Task to complete = State how many lines in the material hold the string "name"; nothing besides that number is expected.

Materials provided =
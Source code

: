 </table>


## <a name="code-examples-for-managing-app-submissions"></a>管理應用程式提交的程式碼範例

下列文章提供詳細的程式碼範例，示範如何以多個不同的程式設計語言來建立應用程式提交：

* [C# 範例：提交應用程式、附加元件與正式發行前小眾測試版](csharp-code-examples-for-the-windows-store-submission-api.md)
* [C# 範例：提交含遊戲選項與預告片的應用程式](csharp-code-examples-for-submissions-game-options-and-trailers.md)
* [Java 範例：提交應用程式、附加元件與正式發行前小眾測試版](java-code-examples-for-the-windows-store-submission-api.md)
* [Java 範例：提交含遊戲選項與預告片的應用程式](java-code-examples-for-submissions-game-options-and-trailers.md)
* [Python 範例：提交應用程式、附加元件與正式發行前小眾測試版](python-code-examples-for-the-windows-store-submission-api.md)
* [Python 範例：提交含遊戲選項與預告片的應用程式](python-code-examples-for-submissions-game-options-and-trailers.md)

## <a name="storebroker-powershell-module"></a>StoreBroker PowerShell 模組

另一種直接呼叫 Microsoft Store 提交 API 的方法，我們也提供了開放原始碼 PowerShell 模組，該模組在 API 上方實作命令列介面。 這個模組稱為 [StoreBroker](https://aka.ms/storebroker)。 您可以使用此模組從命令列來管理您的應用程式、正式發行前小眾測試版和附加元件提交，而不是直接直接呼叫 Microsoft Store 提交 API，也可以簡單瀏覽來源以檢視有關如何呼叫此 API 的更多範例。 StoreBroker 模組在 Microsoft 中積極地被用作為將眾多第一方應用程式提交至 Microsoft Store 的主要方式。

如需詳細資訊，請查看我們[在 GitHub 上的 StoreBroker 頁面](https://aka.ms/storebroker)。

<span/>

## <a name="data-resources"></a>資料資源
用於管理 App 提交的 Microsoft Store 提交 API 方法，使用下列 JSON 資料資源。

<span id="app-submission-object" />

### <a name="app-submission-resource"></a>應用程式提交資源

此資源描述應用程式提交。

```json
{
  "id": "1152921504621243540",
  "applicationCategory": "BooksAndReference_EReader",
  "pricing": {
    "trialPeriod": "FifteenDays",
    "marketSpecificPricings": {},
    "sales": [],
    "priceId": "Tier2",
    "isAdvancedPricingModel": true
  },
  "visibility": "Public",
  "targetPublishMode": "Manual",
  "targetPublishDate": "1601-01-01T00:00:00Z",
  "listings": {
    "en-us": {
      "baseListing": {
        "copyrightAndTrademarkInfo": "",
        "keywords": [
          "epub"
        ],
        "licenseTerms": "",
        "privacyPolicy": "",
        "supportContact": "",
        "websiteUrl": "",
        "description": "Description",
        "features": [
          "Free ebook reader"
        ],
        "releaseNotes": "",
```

Your response = 4